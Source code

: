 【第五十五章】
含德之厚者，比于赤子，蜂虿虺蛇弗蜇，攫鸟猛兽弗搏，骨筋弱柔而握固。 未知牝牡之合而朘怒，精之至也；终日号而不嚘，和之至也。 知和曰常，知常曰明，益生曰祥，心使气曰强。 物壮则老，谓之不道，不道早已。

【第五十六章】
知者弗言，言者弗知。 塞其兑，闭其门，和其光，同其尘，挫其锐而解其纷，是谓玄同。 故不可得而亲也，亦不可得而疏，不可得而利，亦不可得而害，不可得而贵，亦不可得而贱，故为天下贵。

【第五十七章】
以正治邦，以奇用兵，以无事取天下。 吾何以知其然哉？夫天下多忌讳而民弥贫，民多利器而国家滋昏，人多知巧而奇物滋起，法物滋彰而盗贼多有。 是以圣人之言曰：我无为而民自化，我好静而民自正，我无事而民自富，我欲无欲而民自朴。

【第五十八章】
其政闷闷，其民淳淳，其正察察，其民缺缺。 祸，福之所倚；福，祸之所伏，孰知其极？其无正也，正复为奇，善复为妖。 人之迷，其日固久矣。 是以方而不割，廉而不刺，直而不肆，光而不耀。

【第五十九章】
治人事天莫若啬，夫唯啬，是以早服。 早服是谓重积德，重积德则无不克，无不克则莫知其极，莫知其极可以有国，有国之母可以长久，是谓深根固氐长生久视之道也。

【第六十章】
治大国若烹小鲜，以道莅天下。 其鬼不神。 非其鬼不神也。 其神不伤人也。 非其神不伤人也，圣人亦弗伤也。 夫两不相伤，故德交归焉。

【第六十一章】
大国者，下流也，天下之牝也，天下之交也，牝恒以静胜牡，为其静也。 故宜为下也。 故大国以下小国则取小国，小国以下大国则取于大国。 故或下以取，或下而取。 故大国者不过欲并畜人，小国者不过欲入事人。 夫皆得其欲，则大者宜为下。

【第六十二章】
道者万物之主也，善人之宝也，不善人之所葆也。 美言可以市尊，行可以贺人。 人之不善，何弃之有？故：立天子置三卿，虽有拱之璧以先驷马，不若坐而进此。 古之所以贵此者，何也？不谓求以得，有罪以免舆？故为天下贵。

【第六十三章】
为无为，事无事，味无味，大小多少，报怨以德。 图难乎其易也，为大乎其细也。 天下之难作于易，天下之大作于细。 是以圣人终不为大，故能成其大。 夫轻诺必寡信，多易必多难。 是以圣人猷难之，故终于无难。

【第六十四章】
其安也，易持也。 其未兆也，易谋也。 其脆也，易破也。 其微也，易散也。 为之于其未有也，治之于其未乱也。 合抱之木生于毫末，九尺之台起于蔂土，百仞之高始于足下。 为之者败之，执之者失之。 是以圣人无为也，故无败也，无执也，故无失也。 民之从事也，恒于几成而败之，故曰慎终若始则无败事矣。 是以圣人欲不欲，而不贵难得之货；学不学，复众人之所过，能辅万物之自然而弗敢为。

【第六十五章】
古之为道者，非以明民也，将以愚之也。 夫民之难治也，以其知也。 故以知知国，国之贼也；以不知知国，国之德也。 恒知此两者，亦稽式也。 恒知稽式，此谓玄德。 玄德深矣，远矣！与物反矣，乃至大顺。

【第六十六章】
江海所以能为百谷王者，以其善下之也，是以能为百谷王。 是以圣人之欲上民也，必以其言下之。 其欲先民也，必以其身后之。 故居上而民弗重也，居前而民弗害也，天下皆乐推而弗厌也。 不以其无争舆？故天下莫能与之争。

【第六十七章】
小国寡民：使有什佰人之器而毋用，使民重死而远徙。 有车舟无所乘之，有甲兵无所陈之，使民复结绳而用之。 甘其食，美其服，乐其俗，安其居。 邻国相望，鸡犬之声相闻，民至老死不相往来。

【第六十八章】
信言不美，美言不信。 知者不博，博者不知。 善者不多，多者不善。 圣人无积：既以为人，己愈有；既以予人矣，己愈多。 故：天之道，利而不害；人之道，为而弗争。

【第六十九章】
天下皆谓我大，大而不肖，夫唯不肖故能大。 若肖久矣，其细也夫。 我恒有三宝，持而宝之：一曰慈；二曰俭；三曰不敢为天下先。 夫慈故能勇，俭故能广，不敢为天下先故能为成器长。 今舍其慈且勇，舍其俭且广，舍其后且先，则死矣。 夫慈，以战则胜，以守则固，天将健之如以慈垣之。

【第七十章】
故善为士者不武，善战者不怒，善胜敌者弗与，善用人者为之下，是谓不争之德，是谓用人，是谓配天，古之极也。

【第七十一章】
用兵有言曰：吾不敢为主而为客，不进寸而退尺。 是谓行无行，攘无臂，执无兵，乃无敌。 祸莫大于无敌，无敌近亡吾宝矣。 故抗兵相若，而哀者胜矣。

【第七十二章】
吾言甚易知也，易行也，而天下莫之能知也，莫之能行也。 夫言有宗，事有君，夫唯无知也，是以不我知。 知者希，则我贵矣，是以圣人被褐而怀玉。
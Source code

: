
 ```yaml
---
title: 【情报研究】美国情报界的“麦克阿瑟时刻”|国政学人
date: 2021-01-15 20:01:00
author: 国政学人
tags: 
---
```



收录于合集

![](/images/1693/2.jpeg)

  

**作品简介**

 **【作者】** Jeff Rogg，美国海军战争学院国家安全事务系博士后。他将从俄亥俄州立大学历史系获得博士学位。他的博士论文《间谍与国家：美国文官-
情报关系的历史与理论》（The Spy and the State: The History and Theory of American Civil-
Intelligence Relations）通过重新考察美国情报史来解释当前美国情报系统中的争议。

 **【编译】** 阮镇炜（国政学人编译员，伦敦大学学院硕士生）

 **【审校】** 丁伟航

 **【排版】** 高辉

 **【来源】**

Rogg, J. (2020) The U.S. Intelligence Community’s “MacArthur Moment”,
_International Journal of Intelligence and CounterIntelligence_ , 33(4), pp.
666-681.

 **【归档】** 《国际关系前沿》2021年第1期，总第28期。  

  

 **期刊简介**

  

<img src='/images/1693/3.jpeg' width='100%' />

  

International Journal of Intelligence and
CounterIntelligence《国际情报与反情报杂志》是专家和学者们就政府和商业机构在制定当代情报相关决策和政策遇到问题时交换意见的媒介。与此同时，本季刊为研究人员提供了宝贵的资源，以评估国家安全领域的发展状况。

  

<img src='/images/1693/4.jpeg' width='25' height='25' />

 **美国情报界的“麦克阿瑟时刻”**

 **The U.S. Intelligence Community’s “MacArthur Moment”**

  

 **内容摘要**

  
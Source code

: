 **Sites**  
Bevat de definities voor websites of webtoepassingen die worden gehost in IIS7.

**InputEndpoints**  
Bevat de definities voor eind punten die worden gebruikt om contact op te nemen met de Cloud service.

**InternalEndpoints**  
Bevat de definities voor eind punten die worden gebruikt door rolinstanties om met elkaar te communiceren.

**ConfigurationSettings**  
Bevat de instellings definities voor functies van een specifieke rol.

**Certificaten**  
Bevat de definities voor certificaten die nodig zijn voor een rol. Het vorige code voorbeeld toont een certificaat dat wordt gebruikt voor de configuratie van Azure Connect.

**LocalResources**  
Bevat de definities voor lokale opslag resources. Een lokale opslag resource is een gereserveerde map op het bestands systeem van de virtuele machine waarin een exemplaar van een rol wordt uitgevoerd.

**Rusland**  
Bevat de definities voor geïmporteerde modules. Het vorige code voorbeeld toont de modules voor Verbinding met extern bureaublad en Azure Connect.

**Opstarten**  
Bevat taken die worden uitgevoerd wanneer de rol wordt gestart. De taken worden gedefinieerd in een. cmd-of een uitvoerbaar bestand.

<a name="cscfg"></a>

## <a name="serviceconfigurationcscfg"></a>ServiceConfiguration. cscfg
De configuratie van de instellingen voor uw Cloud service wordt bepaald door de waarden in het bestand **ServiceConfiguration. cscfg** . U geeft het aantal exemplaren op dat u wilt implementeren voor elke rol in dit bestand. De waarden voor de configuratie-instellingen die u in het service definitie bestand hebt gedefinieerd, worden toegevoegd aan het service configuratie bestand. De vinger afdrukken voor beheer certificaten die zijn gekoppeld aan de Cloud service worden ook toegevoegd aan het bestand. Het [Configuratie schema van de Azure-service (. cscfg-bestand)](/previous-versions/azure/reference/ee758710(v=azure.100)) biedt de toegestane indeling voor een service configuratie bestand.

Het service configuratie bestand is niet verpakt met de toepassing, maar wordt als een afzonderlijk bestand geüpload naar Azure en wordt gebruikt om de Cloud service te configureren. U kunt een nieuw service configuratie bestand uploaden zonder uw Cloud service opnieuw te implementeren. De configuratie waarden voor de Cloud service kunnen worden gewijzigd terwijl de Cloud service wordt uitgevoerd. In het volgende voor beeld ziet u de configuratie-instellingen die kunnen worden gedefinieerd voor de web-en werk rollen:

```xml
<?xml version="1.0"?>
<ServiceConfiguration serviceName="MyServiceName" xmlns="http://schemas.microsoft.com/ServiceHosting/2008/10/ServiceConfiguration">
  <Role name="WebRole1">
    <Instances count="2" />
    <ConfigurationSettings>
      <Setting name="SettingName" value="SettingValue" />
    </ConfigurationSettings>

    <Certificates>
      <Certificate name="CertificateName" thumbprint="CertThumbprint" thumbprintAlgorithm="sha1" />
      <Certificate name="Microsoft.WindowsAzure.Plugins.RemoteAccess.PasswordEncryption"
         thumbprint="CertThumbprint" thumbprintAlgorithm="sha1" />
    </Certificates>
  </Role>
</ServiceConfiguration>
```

About this task.
Find and copy each line of the material that holds the word "thumbprintAlgorithm".

Exercise solution.
      <Certificate name="CertificateName" thumbprint="CertThumbprint" thumbprintAlgorithm="sha1" />
         thumbprint="CertThumbprint" thumbprintAlgorithm="sha1" />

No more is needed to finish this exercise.